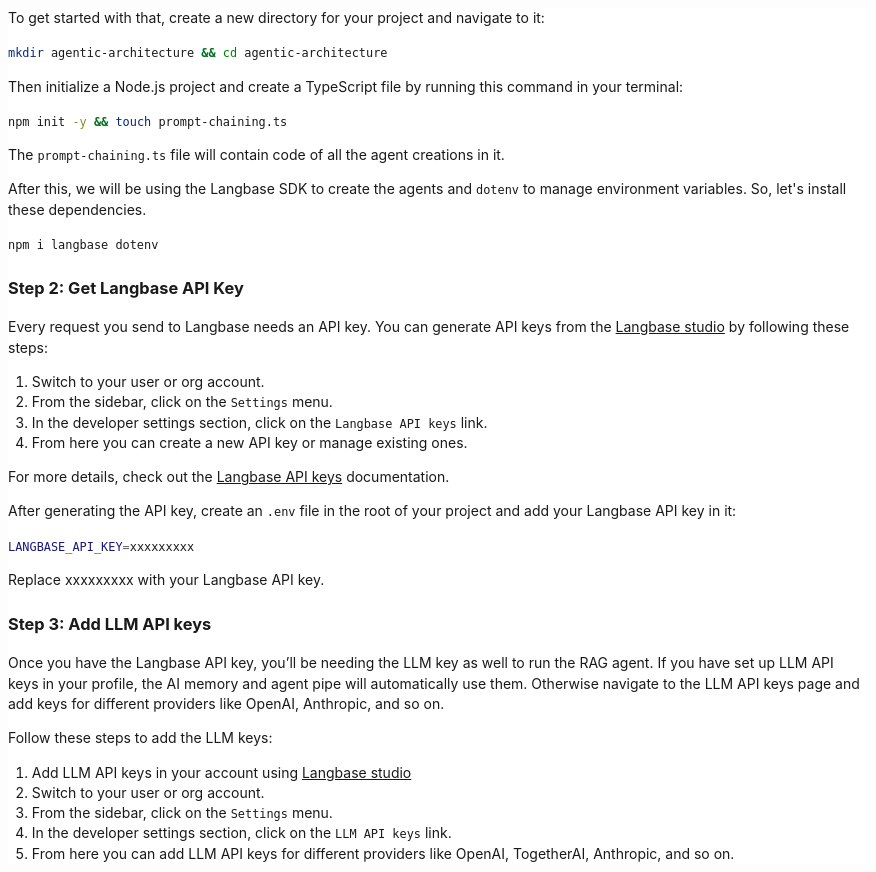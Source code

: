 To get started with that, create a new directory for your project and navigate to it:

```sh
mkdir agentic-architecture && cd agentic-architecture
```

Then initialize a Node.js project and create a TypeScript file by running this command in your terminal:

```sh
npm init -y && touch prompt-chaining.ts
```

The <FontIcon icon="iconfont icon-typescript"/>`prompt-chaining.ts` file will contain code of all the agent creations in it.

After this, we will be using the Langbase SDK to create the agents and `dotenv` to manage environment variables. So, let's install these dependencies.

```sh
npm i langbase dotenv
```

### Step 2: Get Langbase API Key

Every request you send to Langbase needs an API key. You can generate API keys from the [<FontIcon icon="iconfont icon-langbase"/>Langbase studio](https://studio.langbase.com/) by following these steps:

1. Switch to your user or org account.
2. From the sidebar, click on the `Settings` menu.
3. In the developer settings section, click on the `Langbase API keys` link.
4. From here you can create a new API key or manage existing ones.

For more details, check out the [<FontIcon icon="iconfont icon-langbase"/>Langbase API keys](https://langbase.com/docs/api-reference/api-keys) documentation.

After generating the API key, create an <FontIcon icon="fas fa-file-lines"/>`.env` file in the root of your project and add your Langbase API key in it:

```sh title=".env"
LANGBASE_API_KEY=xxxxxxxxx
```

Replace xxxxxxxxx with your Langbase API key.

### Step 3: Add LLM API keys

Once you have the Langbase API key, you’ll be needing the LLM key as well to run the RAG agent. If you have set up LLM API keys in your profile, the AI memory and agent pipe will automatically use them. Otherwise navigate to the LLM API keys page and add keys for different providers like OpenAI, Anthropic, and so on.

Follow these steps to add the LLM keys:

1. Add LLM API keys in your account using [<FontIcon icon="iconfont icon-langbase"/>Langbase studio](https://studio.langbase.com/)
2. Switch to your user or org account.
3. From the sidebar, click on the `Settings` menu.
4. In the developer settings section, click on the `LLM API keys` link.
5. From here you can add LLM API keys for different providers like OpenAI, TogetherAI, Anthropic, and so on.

» Work instruction
With both ends included, please retype exactly the lines from the line containing "Replace xxxxxxxxx with your Langbase API key." to the final line of the data.

» Task solution
Replace xxxxxxxxx with your Langbase API key.

### Step 3: Add LLM API keys

Once you have the Langbase API key, you’ll be needing the LLM key as well to run the RAG agent. If you have set up LLM API keys in your profile, the AI memory and agent pipe will automatically use them. Otherwise navigate to the LLM API keys page and add keys for different providers like OpenAI, Anthropic, and so on.

Follow these steps to add the LLM keys:

1. Add LLM API keys in your account using [<FontIcon icon="iconfont icon-langbase"/>Langbase studio](https://studio.langbase.com/)
2. Switch to your user or org account.
3. From the sidebar, click on the `Settings` menu.
4. In the developer settings section, click on the `LLM API keys` link.
5. From here you can add LLM API keys for different providers like OpenAI, TogetherAI, Anthropic, and so on.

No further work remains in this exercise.